I thought that describing a routine visit would provide context for today's updates. James seems to have a sense as to when we will be going to MDA. On Sunday night, he woke every 45 minutes, requiring diaper check, temperature check, and being rocked back to sleep. This made for an exhausted group of people heading into Monday's visit. During our visit, blood was unable to be accessed in James' CVC. Not good! We knew that we have been diligently cleaning his CVC, keeping his site clean, and have been doing the regular flushes of his CVC. So, we are asked to wait for 30 minutes, then return for another attempt. The first try...no luck. Second try...blood was drawn. We come to later find out that it's typical for this to occur because of clotting somewhere in the CVC. An anticoagulant was injected to break up the clot and the CVC was back in operation. This is important because we don't want James be poked with a needle for a blood draw. Results of Monday's blood draw revealed that James' platelet count was in the normal range. That's right! The doctor said that this is a sign that James' marrow is starting to show signs of working correctly. His red blood cell count was relatively stable, but his white cell count was still low. Dr. Wells noted that white cells are typically the last to rebound. These results do not change any aspect of treatment. We will always be committed to three years of treatment. These results help us see that treatment will resume as planned. The doctor was pleased so we are pleased. Praise the Lord!

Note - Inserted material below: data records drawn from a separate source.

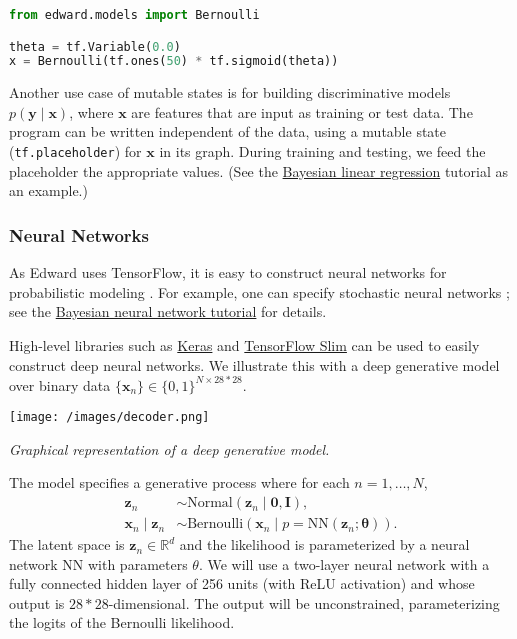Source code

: \begin{lstlisting}[language=python]
from edward.models import Bernoulli

theta = tf.Variable(0.0)
x = Bernoulli(tf.ones(50) * tf.sigmoid(theta))
\end{lstlisting}

Another use case of mutable states is for building discriminative
models $p(\mathbf{y}\mid\mathbf{x})$, where $\mathbf{x}$ are features
that are input as training or test data. The program can be written
independent of the data, using a mutable state
(\texttt{tf.placeholder}) for $\mathbf{x}$ in its graph. During
training and testing, we feed the placeholder the appropriate values.
(See the
\href{/tutorials/supervised-regression}{Bayesian linear
regression} tutorial as an example.)

\subsubsection{Neural Networks}

As Edward uses TensorFlow, it is easy to construct neural networks for
probabilistic modeling \citep{rumelhart1988parallel}.
For example, one can specify stochastic neural networks
\citep{neal1990learning}; see the
\href{/tutorials/bayesian-neural-network}{Bayesian neural network tutorial}
for details.

High-level libraries such as
\href{http://keras.io}{Keras} and
\href{https://github.com/tensorflow/tensorflow/tree/master/tensorflow/contrib/slim}{TensorFlow Slim}
can be used to easily construct deep neural networks.
We illustrate this with a deep generative model over binary data
$\{\mathbf{x}_n\}\in\{0,1\}^{N\times 28*28}$.

\texttt{[image: /images/decoder.png]}

{\small\textit{Graphical representation of a deep generative model.}}

The model specifies a generative process where for each
$n=1,\ldots,N$,
%
\begin{align*}
\mathbf{z}_n &\sim \text{Normal}(\mathbf{z}_n \mid \mathbf{0}, \mathbf{I}), \\[1.5ex]
\mathbf{x}_n\mid \mathbf{z}_n &\sim \text{Bernoulli}(\mathbf{x}_n\mid
p=\mathrm{NN}(\mathbf{z}_n; \mathbf{\theta})).
\end{align*}
%
The latent space is $\mathbf{z}_n\in\mathbb{R}^d$ and the
likelihood is parameterized by a neural network $\mathrm{NN}$ with
parameters $\theta$. We will use a two-layer neural network with a
fully connected hidden layer of 256 units (with ReLU activation) and
whose output is $28*28$-dimensional. The output will be unconstrained,
parameterizing the logits of the Bernoulli likelihood.

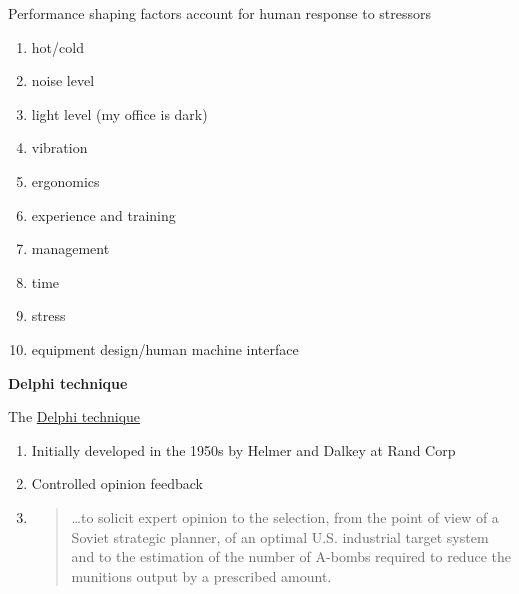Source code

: \documentclass[aspectratio=1610,pdftex,dvipsnames,compress,xcolor={dvipsnames}]{beamer}
\begin{document}
\begin{frame}{Performance shaping factors account for human response to stressors}
    \begin{enumerate}[series=outerlist,topsep=0pt,itemsep=3pt,leftmargin=*,label=(\arabic*)]
        \item[]hot/cold  
        \item[]noise level   
        \item[]light level (my office is dark)  
        \item[]vibration  
        \item[]ergonomics
        \item[]experience and training
        \item[]management
        \item[]time
        \item[]stress
        \item[]equipment design/human machine interface
    \end{enumerate}
\end{frame}


\begin{frame}[plain]{}
    \centering\LARGE\textbf{Delphi technique}
\end{frame}


\addtocounter{framenumber}{-1}
\begin{frame}{The \href{https://uidaho.pressbooks.pub/riskassessment/chapter/failure-rates/}{Delphi technique}}
    \begin{enumerate}[series=outerlist,topsep=0pt,itemsep=21pt,leftmargin=*,label=(\arabic*)]
        \item[]Initially developed in the 1950s by Helmer and Dalkey at Rand Corp
        \item[]Controlled opinion feedback
        \item[]
            \begin{quote}
                \ldots to solicit expert opinion to the selection, from the point of view of a Soviet strategic planner, of an optimal U.S. industrial target system and to the estimation of the number of A-bombs required to reduce the munitions output by a prescribed amount.
            \end{quote}
    \end{enumerate}
\end{frame}
\end{document}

As we are quickly finding, just as we can experience a high of good news, we can also experience a low of not-so-good news. For much of the day today, James has not been himself. He was fussy, irritable, couldn't be easily soothed, and had a low grade fever. As a precautionary measure, Joy and Nana took to MDA for to be examined. The doctor thought that James was demonstrating enough of a fever to warrant IV antibiotics and an overnight stay. So, he is staying overnight at MDA with Joy and Nana. I was working tonight and will be tomorrow as well, so I stayed at home. We feel your prayer and know that our God is faithful! Thank you for your continued support. Here are our most recent prayer requests:

  1. James' fever would dissipate and that they would all get a good night's sleep at MDA.

  2. James' CVC would stay continuously operational so that he does not have to be poked with a needle for blood draws (which occur often!).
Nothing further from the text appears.